§ **Problem details**: Would you repeat, exactly as given, the line with "Contrôle d'accès par" and every line after it to the end of the entries?

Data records

%%

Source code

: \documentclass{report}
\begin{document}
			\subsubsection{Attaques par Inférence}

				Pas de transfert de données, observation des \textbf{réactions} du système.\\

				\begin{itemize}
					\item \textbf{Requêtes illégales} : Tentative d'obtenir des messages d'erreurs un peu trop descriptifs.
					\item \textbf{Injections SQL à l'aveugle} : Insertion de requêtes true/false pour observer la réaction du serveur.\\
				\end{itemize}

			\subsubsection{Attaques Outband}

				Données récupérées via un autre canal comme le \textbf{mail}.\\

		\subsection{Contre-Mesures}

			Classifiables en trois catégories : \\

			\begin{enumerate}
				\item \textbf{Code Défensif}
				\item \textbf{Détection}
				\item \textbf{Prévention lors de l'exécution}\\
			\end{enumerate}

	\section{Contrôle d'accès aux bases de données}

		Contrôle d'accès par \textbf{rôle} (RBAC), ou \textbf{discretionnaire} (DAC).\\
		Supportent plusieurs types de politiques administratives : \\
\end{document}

%%

§ **Result of the exercise**:
		Contrôle d'accès par \textbf{rôle} (RBAC), ou \textbf{discretionnaire} (DAC).\\
		Supportent plusieurs types de politiques administratives : \\
\end{document}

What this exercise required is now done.